If you listen to many in the sports media, gay athletes are a distraction to teams, particularly men's teams, that no coaching, strategy or athleticism can overcome. Gay athletes bring with them discomfort in the locker room, an army of nosy sports writers, and social media backlash that will overwhelm the twitter feeds of everyone on the team.

Then there's reality.

When Jason Collins was signed by the Brooklyn Nets, the predicted media storm hit. How did the Nets respond? The team went on a 12-3 run that catapulted them to the playoffs and won its first-round matchup with the Toronto Raptors.

The Los Angeles Galaxy signed Robbie Rogers a couple months after he came out publicly, drawing huge national media attention. The Galaxy went on to the playoffs that season and won the MLS Cup the following season with Rogers starting(and nearly scoring in the early minutes of the match).

The latest is the Seton Hall Univ. men’s basketball team and Derrick Gordon, who won the Big East tournament this weekend, knocking off Xavier and Villanova, the two top seeds in the conference, and locking in at least a decent seed in the NCAA tournament.

The story of Gordon and the Pirates is particularly telling. When Gordon signed with the school, Seton Hall was in the midst of a controversy over the firing of an out gay priest. Seton Hall is also a religious institution, leading many to wonder whether Gordon would be accepted by the team, coaches and fans (despite, of course, the team recruiting him in the first place).

Seton Hall's men's basketball team hasn't won the Big East or posted as good a record in almost 25 years. They haven't been to the NCAA tournament in a decade.

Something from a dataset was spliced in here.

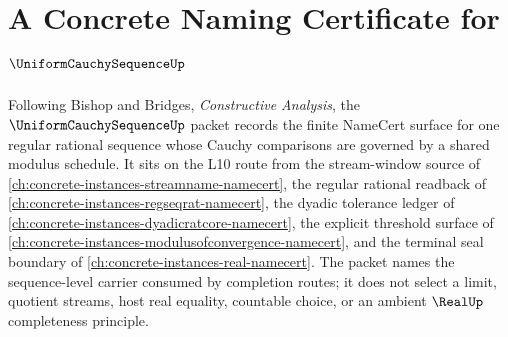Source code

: \chapter{A Concrete Naming Certificate for $\UniformCauchySequenceUp$}
\label{ch:concrete-instances-uniform-cauchy-sequence-namecert}

Following Bishop and Bridges, \emph{Constructive Analysis}, the $\UniformCauchySequenceUp$ packet records the finite NameCert surface for one regular rational sequence whose Cauchy comparisons are governed by a shared modulus schedule. It sits on the L10 route from the stream-window source of \autoref{ch:concrete-instances-streamname-namecert}, the regular rational readback of \autoref{ch:concrete-instances-regseqrat-namecert}, the dyadic tolerance ledger of \autoref{ch:concrete-instances-dyadicratcore-namecert}, the explicit threshold surface of \autoref{ch:concrete-instances-modulusofconvergence-namecert}, and the terminal seal boundary of \autoref{ch:concrete-instances-real-namecert}. The packet names the sequence-level carrier consumed by completion routes; it does not select a limit, quotient streams, host real equality, countable choice, or an ambient $\RealUp$ completeness principle.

Following their huge win over Villanova, Fox Sports' Reid Forgrave reflected on Gordon the leader:

But in ways that can’t be measured by numbers, Gordon has been the key difference between a team that collapsed last year and a team that won the Big East tournament this year: The experience that comes with five years in college basketball. The non-stop hustle to do things like pin a Josh Hart layup against the backboard on a second-half runout. The leadership that it takes to go into his team’s huddle as Villanova was surging in that second half and say, simply, “We’re not losing this game — we’ve been in this situation before.”

Leadership. Hustle. Determination. Experience.

That is what Gordon has brought to Seton Hall. No distraction. No locker room discomfort. No teammates or coaches worrying about his presence in a shower. Gordon has, by all accounts, demonstrated the very reasons he was brought to Seton Hall in his final year of eligibility. He is far more proud of being the first athlete to play in the NCAA tournament for three different schools than he is being the first publicly out gay player in the tournament.

Just like every other gay athlete, when it comes to his sport he is an athlete first.

Going forward, I'd like to propose a new dynamic in covering gay athletes. When a general manager talks about fearing the mythical "distraction" a gay athlete might bring, I'd like to see sports writers question and reject the concern. It is desperately unfounded on prejudice and ignorance.

And when a writer regurgitates the nonsense, I'd like to see every one of us point not to the "distractions" for which there is no record, but rather to the success that teams with Collins, Rogers and Gordon have experienced with these publicly out athletes.

The track record of gay athletes who come out publicly gets more clear with every person who joins the conversation: Gay athletes are winners. That's a fact.